A DINK in The Office

by Kristina Tahnyak on August 17, 2010 · 5 comments

retro colorful officeHow many of us DINKS work in an office environment? I do, and there is nothing more than I hate than office politics.  Unfortunately, politics are a major part of our office lives.

Is the way you act at work the same as the way you act at home? There is an episode of the popular television show Friends called “The One with Chandler’s Work Laugh”.  In this episode Chandler develops an office personality, complete with a fake office laugh.  Do you have an office personality?

It is said that a person must have a stable home life in order to have a successful work life. Is it possible that we can only make money if we are married? I would like you to think back to your single life before you became a DINK.  Were you more, or less successful than you are as a DINK?

Is being a DINK hurting your career and holding back financial opportunities?

Some people think that childless couples can dedicate more hours to their work week because they don’t have to rush home to fufill their family obligations.  Some people also think that  people without children may be able to contribute a larger effort into their overall career because they don’t have children to distract them. Yet somehow married people with children are considered more reliable in the workforce.

There was a time when hiring a single woman in her 20’s and 30’s was considered a liability because eventually she will want to start a family, and go on maternity leave.  Before a woman has children she is a liability.  But after she returns from maternity leave, she is considered a stable and valued employee.

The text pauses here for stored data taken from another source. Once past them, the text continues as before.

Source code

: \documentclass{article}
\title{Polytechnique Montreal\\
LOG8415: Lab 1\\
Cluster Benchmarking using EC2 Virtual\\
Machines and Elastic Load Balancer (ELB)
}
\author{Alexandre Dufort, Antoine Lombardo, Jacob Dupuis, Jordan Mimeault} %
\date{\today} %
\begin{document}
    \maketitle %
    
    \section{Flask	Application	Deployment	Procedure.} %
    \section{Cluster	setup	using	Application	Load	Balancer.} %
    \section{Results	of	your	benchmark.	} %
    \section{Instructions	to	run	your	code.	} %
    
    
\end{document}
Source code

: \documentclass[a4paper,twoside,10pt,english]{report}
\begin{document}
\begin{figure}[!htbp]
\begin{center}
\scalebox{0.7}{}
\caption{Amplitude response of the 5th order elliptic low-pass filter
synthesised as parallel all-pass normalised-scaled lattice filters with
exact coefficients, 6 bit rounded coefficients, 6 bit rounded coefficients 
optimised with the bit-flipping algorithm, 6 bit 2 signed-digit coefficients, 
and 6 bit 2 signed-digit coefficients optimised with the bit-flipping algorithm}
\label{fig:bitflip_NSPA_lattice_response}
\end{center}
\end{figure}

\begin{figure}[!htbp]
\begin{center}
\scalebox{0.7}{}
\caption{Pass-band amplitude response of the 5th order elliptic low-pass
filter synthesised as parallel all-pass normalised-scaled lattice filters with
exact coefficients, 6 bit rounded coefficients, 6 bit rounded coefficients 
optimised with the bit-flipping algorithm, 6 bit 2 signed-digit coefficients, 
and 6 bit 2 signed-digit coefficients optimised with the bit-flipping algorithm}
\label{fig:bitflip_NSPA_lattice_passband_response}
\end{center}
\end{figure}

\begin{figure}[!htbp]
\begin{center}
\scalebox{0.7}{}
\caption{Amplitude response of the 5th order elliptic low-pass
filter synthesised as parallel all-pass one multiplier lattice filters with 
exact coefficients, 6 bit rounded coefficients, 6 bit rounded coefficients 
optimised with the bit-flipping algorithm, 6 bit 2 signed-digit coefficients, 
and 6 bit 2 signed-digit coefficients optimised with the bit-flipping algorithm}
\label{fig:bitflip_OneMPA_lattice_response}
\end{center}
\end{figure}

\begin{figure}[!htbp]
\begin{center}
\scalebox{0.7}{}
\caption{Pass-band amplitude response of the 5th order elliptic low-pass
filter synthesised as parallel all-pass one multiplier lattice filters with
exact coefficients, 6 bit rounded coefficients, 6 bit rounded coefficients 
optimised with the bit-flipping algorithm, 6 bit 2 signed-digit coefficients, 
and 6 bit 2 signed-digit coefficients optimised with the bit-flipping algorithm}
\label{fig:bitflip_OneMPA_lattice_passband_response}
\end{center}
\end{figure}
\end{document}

As a married or unmarried employee with no children, are you treated differently than your colleagues with kids?

It is difficult for me to understand this logic of thinking because I don’t have children.  However, I guess the logic behind this mentality is that a married woman with children needs more stability because she has her husband and family relying on her financially.  She can’t afford to take the risks that us single DINKS with no children can afford to take.  Are childless couples considered as the new office slacker?

(Photo By Mudpig )

{ 5 comments… read them below or add one }

1 Jenn Sutherland August 17, 2010 at 9:54 am

As DINKS, we’re hardly the office slackers…at least in my 12 years in office life, more responsibility for “off hours” work seems to fall to me – because I don’t have kids. Sometimes I don’t mind, especially if I can scoot out of the office early on another afternoon to do something fun. Oftentimes the extra hours mean working weekend events and it gets a little old to always be the one assigned *because* I don’t have kids in tee-ball. I have started to fight back a little though – I’ve registered for a TON of running and cycling races this summer/fall, and now I can say “sorry, I can’t work Saturday because I have a race.” It’s working out fine so far, and nice to have others pitch in and share the off-hours workload.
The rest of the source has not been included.